Subsequently, on March 14, 2022, Stalin wrote a letter to PM Modi asking him to advise the authorities to drop the neutrino observatory project in Tamil Nadu.

On this, Majumder in his affidavit said, Tamil Nadu’s latest stand would “retard the progress of the country, as this project, when completed, would place India in the forefront of scientific progress of nations, being one amongst only 4-5 projects of the world.”

G. Sundarrajan, who filed a case in the SC, told Mongabay-India that the “project is supposed to be a prestigious science project which India has not undertaken in the last seventy years but the entire approach for this is very unscientific.”

“No one can deny the project is in the ecologically fragile area of the Western Ghats. There must have been a reason that the project was rejected twice. The most basic requirement for this project is a comprehensive environmental study that has not been conducted in the last 10 years. Instead, all laws and rules were bent to clear the project,” G. Sundarrajan of Poovulagin Nanbaragal, a voluntary environment group, told Mongabay-India.

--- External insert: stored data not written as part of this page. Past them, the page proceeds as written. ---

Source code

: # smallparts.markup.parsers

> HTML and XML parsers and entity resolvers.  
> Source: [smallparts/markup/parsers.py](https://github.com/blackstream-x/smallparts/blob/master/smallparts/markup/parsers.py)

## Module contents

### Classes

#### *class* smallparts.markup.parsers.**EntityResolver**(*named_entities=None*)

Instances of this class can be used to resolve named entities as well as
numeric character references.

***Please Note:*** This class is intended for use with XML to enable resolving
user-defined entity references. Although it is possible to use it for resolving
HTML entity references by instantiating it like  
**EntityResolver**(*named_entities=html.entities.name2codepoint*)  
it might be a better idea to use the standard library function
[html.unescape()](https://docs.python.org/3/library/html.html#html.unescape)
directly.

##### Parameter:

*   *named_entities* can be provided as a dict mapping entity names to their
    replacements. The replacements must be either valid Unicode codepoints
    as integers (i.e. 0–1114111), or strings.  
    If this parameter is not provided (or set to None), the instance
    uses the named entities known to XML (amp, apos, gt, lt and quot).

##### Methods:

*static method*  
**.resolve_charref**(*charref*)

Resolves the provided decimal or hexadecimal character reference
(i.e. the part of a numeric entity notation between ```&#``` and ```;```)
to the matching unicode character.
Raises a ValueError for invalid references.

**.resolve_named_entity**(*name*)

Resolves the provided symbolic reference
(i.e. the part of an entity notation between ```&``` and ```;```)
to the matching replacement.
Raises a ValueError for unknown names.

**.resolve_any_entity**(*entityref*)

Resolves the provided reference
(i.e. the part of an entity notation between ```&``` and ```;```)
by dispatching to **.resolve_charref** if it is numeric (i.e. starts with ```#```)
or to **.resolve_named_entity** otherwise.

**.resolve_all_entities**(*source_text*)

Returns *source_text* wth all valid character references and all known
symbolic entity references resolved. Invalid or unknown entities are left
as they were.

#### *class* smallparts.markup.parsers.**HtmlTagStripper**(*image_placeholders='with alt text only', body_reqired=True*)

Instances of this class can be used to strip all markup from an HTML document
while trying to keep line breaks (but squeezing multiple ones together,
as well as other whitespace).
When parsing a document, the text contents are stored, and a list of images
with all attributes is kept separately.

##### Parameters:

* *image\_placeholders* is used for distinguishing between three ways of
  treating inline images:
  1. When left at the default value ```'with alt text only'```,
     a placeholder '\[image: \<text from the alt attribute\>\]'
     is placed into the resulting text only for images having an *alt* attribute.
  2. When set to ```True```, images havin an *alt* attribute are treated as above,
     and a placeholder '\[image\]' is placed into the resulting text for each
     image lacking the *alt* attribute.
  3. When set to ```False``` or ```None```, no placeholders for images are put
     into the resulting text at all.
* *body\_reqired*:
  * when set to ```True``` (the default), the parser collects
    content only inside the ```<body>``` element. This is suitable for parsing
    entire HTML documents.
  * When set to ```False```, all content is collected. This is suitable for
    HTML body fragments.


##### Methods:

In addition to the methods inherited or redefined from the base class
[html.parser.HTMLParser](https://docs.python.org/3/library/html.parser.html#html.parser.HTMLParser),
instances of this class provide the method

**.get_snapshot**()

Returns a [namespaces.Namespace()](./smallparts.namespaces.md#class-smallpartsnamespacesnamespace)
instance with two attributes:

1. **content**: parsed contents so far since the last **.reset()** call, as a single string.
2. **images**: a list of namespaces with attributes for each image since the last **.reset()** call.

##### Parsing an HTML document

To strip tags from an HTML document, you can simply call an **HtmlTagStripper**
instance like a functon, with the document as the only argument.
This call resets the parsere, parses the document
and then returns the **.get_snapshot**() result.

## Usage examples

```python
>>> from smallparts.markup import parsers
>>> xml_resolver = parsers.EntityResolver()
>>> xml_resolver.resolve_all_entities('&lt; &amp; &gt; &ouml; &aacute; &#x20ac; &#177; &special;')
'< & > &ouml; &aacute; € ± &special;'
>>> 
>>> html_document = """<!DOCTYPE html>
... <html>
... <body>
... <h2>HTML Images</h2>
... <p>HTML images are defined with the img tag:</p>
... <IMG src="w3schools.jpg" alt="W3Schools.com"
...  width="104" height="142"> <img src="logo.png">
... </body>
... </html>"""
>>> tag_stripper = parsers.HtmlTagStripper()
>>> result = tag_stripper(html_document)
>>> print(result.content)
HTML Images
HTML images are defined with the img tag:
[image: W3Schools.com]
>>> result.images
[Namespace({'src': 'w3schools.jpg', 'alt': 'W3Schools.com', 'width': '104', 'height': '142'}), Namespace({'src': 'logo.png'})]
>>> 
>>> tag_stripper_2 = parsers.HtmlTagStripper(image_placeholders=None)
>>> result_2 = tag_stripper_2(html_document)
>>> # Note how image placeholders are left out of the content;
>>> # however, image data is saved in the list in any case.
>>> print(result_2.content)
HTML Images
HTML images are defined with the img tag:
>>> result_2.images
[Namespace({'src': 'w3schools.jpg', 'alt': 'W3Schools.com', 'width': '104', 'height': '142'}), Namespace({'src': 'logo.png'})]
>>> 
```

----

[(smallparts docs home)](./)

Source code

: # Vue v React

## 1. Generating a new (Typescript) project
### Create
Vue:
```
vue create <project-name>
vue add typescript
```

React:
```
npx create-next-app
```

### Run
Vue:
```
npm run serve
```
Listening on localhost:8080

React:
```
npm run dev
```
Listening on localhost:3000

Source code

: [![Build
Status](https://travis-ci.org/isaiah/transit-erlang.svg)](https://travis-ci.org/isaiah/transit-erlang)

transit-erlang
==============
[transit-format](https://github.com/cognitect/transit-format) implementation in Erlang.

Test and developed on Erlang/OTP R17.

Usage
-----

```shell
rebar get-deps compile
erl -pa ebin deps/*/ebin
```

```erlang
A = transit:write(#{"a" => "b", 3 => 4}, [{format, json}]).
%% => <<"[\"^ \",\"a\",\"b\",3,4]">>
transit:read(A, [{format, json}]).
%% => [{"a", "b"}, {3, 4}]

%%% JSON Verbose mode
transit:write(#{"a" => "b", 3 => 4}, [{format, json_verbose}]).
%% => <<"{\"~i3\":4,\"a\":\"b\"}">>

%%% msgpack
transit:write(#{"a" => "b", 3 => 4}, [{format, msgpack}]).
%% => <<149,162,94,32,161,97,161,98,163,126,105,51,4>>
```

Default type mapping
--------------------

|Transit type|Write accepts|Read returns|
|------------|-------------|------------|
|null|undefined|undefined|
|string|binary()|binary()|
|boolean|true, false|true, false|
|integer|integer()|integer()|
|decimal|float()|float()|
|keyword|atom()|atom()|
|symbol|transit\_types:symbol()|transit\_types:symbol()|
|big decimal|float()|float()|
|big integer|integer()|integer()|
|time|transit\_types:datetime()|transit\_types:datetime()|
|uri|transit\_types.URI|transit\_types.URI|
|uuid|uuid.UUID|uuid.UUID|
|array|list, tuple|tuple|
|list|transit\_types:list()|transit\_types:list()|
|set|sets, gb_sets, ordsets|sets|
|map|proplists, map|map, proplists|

“Even the institutes involved in the project are of high reputation. Thus, a comprehensive environmental impact study is crucial. What is unfortunate is that the Indian establishment is still not focusing on the protection of the environment despite all the lip service at the international level. On the ground level, we are still not giving it due importance,” said Sundarrajan, who also runs a software company

The case is now scheduled for hearing on April 21, 2022.